Brand marketers covet tweens and teens. Girls ages eight to 12 alone generated $6.24 billion in apparel sales last year and spent $407.8 million in the intimates category, according to the NPD Group research consultancy. Apparel spending among 13- to 18-year-old girls last year totaled $25 billion, while intimates generated another $1.2 billion.

Intimates plays a big part in fashion apparel, and younger consumers are growing up faster and dressing more provocatively in padded push-up bras, strapless tops, low-cut camisoles, corset looks, boy-cut shorts, thongs and related items that feature sayings such as Eye Candy and Wink Link by A&F.

“There is a definite sexualization of young girls,” said Marc Gobé, president of Emotional Branding LLC. “They are extremely social and connected, more than any generation before, having been born in the technology cauldron.”

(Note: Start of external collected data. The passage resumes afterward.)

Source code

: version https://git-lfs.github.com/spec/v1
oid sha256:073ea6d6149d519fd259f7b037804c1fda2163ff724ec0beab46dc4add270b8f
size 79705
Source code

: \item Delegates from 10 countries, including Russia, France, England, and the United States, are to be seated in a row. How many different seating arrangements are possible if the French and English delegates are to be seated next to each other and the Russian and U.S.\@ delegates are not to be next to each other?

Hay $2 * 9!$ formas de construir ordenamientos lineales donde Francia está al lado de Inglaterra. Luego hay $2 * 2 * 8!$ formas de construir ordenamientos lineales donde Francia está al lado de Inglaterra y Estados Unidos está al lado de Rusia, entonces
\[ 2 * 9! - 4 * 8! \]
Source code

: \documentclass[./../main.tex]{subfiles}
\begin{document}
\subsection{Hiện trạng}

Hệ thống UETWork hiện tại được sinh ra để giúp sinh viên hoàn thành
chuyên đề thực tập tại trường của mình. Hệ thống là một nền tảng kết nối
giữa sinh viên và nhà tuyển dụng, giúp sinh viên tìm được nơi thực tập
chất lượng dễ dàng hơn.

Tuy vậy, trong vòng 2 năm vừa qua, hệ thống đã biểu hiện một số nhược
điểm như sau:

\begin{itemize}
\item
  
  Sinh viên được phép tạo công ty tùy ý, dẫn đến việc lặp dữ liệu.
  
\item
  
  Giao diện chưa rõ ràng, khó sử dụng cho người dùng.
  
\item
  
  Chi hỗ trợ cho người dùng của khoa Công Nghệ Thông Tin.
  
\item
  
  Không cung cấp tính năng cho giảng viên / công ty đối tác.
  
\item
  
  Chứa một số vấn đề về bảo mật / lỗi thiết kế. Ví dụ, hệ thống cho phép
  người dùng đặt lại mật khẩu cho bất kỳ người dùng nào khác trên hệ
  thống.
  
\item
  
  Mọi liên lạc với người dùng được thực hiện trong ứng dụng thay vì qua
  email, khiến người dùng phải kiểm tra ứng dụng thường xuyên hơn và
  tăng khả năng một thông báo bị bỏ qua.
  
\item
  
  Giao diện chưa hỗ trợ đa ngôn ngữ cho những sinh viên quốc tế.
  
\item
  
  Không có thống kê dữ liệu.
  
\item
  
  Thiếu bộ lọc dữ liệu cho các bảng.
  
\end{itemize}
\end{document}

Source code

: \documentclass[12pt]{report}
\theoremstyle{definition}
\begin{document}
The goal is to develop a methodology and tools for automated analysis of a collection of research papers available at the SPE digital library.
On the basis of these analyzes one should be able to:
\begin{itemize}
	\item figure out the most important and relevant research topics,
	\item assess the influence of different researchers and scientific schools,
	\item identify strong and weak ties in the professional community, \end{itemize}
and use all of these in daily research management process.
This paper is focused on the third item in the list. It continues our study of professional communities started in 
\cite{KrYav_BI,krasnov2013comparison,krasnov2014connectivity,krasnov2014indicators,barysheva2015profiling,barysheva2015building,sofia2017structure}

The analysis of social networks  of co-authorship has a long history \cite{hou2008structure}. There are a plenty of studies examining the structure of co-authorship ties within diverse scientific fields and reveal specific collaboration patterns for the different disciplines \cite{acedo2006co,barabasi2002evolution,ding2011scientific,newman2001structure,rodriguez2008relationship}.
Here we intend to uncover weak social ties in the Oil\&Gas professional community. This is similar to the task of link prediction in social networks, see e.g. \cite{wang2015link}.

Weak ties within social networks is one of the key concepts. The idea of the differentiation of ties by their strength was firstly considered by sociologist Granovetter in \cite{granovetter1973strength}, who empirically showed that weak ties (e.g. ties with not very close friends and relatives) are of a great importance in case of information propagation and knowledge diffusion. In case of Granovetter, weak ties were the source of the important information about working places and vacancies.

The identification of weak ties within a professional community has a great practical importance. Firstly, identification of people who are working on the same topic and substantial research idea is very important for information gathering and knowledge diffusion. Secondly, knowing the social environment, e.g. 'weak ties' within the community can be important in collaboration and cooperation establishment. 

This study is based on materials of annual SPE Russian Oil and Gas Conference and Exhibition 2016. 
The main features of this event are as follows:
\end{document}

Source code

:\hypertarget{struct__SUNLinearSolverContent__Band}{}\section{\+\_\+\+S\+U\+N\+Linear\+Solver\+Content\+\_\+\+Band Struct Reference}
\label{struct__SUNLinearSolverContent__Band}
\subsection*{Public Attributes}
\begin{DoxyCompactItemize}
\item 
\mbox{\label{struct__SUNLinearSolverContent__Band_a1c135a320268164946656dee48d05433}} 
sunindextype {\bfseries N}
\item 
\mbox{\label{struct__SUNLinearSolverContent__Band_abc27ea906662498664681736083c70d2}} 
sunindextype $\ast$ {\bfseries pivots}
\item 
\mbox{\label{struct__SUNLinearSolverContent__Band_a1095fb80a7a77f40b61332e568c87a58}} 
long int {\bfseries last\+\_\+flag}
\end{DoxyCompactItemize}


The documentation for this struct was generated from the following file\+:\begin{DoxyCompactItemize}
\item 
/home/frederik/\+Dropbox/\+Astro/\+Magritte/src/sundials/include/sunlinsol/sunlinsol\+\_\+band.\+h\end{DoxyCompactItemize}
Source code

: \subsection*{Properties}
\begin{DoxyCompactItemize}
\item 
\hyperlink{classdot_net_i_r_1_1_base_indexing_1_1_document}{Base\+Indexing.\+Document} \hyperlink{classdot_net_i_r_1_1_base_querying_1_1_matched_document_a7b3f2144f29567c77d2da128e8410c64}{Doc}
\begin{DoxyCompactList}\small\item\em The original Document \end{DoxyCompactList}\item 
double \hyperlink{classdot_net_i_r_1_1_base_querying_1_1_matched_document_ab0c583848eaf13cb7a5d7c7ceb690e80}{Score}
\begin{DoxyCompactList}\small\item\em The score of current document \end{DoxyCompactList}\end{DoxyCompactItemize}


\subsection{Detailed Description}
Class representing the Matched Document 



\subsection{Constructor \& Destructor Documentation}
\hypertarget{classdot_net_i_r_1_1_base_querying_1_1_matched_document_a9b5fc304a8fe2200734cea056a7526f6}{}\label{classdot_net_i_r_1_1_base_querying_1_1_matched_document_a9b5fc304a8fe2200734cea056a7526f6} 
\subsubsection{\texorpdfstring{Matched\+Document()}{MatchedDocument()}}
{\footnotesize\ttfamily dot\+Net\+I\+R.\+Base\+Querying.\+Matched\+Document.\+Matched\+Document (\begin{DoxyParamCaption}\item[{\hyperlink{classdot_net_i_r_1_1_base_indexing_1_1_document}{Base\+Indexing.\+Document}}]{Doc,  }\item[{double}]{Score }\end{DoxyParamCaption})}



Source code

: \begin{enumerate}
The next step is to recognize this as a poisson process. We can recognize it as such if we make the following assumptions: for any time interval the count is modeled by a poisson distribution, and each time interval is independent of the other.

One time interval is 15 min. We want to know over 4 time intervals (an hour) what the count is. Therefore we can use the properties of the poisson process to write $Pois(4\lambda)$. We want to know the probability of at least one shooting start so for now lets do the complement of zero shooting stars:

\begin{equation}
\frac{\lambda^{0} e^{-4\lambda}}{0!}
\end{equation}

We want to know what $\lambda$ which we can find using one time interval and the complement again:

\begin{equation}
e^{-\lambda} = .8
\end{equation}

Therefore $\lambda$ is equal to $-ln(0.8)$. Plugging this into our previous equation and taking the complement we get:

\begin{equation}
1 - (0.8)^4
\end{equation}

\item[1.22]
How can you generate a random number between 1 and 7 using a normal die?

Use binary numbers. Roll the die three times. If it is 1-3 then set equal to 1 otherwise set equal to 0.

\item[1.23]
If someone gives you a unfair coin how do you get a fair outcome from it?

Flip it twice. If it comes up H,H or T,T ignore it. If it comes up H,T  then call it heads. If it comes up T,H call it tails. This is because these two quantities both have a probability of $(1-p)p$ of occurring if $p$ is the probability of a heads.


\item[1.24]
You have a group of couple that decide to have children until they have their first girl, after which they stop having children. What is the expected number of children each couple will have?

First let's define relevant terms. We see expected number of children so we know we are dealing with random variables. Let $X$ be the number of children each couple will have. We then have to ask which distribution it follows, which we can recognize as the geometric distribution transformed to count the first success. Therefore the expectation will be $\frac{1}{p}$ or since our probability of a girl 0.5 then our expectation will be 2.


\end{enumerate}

There is an inherent challenge for advertisers and marketers who “straddle the boundaries between children, teens and adults,” Gobé said. “Tweens are a lot more mature today because of technology, and they clearly understand the sexual proposition of the ads they see.”

To a degree, fashion brands are going with the flow of a 24/7 media landscape in which the limits of what images are deemed acceptable are constantly being tested and expanded. And while they are playing a role in communicating suggestive, if sometimes playful, sexually infused messages, brands and retailers are generally reluctant to discuss the impact of what they are doing.

In fashion alone, the tidal wave of sexual images includes underwear ads featuring David and Victoria Beckham and Megan Fox for Emporio Armani, as well as Kate Moss, Mark Wahlberg, Hilary Swank and Eva Mendes for Calvin Klein Underwear.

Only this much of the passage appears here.